Task brief
Copy each line of the entries beneath that contains the word "Upgrade".

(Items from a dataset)
::::::
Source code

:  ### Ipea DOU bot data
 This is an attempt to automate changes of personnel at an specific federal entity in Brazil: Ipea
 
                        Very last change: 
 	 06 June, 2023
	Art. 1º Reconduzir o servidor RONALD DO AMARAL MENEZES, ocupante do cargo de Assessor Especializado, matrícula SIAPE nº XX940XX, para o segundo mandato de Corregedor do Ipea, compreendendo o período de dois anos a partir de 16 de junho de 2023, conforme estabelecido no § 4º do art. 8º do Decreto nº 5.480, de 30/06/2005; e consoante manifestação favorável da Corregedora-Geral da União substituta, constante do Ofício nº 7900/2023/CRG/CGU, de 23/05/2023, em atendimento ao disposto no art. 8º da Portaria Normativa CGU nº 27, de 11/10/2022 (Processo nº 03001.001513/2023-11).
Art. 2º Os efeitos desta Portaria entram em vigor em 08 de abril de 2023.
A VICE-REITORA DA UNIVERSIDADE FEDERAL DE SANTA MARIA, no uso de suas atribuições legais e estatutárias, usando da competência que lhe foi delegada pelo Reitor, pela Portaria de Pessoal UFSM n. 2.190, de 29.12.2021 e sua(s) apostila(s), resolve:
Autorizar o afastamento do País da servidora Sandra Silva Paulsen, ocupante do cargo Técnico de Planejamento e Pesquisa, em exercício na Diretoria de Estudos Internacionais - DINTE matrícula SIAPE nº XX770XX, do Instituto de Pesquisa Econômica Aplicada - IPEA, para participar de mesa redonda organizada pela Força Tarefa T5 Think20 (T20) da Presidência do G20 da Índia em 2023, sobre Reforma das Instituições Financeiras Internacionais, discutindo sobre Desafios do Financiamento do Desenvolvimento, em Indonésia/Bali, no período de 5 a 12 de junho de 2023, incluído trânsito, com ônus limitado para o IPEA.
::::::
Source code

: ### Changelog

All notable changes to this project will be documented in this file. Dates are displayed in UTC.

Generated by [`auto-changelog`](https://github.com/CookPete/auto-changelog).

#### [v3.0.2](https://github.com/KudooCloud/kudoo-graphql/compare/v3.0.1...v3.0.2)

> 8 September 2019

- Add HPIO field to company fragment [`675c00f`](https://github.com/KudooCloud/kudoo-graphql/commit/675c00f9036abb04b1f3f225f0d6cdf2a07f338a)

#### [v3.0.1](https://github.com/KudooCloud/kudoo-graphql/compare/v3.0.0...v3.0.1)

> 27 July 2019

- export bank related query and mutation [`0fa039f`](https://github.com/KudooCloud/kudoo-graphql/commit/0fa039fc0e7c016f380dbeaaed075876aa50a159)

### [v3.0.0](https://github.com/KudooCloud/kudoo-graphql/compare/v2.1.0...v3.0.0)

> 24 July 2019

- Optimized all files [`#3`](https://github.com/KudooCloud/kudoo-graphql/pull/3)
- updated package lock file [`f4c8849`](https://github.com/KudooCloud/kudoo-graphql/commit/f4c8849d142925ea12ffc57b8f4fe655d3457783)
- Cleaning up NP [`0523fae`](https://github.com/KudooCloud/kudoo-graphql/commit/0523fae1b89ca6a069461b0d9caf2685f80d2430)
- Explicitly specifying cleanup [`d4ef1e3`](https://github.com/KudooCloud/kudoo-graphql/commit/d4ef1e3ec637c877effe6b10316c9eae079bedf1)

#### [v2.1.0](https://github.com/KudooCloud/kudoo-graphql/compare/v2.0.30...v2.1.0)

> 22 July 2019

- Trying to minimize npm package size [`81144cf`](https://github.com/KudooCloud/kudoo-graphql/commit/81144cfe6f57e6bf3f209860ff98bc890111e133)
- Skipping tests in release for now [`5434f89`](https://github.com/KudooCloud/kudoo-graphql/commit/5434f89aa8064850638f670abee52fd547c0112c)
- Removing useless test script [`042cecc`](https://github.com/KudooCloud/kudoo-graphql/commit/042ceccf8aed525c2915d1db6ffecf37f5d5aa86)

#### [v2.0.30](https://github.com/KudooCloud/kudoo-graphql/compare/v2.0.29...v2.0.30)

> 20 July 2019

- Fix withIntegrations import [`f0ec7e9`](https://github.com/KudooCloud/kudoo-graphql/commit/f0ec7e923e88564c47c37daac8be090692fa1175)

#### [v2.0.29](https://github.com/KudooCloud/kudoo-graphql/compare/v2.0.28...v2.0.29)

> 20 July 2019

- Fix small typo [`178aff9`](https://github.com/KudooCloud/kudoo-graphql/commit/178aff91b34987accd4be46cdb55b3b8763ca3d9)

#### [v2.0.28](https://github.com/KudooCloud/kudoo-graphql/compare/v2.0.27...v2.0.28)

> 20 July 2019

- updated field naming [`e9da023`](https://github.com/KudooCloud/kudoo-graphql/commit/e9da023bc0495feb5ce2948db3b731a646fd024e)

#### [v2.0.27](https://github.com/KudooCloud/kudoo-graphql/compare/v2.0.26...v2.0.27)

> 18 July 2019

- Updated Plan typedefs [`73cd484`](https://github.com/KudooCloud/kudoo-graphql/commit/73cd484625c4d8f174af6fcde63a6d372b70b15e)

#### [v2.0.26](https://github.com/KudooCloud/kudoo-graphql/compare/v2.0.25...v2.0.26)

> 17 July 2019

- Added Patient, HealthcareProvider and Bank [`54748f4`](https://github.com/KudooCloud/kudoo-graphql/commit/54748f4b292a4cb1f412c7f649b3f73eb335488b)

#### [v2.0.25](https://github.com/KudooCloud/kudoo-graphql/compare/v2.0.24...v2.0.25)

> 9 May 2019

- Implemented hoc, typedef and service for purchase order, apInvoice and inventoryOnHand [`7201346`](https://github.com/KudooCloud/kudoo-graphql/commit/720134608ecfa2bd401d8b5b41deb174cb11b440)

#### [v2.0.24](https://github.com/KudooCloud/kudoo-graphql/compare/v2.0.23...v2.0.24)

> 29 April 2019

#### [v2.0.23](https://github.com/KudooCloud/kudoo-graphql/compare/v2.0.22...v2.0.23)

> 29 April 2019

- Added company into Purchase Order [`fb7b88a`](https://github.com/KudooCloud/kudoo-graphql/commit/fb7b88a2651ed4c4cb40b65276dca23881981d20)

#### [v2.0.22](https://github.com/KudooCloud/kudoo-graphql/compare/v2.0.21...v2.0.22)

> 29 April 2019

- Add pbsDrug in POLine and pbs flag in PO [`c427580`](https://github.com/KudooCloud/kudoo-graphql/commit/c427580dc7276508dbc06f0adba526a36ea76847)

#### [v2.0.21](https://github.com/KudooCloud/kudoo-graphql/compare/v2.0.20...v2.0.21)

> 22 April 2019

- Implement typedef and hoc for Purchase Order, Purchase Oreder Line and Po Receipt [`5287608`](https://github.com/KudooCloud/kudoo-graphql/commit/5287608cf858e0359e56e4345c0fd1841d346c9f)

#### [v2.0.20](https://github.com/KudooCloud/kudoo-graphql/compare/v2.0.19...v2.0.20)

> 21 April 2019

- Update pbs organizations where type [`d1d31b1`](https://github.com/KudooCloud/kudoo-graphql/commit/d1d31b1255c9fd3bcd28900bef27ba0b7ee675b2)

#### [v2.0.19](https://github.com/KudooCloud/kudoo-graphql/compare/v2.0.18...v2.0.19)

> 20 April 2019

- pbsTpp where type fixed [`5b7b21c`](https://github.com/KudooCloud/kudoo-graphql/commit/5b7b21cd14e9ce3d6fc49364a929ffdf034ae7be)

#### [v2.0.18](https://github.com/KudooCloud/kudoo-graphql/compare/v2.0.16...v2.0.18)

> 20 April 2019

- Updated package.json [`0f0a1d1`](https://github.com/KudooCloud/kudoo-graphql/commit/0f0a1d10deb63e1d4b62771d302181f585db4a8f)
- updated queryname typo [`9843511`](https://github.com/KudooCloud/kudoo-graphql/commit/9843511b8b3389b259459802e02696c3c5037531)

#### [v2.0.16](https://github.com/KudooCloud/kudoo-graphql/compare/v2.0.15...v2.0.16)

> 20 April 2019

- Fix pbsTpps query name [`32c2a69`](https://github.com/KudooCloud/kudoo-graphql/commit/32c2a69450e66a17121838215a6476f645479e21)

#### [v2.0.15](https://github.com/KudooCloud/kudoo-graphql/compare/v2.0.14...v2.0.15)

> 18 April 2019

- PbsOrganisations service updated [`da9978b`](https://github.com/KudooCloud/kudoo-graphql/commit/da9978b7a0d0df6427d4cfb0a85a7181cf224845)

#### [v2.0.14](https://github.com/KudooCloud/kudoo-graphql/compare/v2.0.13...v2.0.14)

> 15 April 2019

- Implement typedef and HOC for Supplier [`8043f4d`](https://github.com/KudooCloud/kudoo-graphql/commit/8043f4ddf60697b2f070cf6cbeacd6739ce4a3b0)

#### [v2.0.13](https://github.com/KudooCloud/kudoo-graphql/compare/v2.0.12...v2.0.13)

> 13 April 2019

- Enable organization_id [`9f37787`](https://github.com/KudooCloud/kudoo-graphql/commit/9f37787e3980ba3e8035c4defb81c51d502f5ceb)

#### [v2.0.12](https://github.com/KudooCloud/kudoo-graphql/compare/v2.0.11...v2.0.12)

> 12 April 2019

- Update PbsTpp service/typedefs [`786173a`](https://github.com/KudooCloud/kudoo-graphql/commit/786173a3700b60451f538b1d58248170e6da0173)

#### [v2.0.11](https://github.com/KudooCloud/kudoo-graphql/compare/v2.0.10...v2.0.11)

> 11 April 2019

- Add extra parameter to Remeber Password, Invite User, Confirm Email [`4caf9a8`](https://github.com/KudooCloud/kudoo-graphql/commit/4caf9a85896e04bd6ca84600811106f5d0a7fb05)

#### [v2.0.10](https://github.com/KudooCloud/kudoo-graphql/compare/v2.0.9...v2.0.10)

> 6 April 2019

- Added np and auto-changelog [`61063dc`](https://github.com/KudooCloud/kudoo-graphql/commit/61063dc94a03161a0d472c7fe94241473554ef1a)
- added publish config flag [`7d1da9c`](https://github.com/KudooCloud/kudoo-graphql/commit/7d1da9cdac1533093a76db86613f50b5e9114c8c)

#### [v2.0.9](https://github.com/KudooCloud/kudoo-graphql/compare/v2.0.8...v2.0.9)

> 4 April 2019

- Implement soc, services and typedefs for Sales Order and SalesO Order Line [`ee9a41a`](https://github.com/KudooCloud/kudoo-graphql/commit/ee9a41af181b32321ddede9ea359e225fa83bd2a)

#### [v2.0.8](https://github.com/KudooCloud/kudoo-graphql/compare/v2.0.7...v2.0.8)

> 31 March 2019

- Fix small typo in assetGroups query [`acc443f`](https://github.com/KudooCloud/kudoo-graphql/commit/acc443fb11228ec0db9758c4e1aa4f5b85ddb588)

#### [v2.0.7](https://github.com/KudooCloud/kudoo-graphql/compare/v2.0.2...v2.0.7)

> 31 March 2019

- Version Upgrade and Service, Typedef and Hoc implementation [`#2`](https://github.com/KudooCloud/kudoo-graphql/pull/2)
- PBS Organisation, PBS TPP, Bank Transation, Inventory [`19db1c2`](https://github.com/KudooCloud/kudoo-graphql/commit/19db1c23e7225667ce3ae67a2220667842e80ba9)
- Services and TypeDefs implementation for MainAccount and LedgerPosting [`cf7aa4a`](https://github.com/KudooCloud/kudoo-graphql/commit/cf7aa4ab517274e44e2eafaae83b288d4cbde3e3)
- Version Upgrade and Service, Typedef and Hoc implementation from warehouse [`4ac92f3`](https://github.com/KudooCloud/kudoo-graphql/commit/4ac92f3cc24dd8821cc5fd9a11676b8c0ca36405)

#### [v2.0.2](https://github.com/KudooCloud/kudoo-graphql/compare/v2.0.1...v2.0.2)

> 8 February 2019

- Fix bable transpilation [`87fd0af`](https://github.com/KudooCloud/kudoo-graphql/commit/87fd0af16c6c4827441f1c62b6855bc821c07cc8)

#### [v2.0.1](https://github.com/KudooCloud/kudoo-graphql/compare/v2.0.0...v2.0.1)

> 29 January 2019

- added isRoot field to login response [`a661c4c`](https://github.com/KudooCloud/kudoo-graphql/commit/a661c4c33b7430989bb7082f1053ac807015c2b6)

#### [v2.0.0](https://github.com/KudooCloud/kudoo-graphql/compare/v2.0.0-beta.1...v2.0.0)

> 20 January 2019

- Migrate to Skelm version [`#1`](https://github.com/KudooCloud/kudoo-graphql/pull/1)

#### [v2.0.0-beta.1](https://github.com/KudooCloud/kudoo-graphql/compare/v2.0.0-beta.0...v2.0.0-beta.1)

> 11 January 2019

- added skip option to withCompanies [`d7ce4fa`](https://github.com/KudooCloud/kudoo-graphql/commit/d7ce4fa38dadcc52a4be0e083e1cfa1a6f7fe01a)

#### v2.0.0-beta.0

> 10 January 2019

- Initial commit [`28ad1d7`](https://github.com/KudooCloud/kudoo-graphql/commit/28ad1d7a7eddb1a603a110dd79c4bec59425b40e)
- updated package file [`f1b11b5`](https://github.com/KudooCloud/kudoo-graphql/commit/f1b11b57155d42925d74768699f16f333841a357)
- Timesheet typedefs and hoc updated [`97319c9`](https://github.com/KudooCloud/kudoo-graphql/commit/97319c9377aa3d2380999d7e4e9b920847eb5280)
::::::
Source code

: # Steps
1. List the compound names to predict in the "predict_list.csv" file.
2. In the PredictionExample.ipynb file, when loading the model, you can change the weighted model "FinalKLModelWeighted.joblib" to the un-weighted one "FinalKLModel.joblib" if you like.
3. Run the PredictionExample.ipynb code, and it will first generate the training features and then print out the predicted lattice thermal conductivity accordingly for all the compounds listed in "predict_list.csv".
::::::
Answer for this exercise
- Version Upgrade and Service, Typedef and Hoc implementation [`#2`](https://github.com/KudooCloud/kudoo-graphql/pull/2)
- Version Upgrade and Service, Typedef and Hoc implementation from warehouse [`4ac92f3`](https://github.com/KudooCloud/kudoo-graphql/commit/4ac92f3cc24dd8821cc5fd9a11676b8c0ca36405)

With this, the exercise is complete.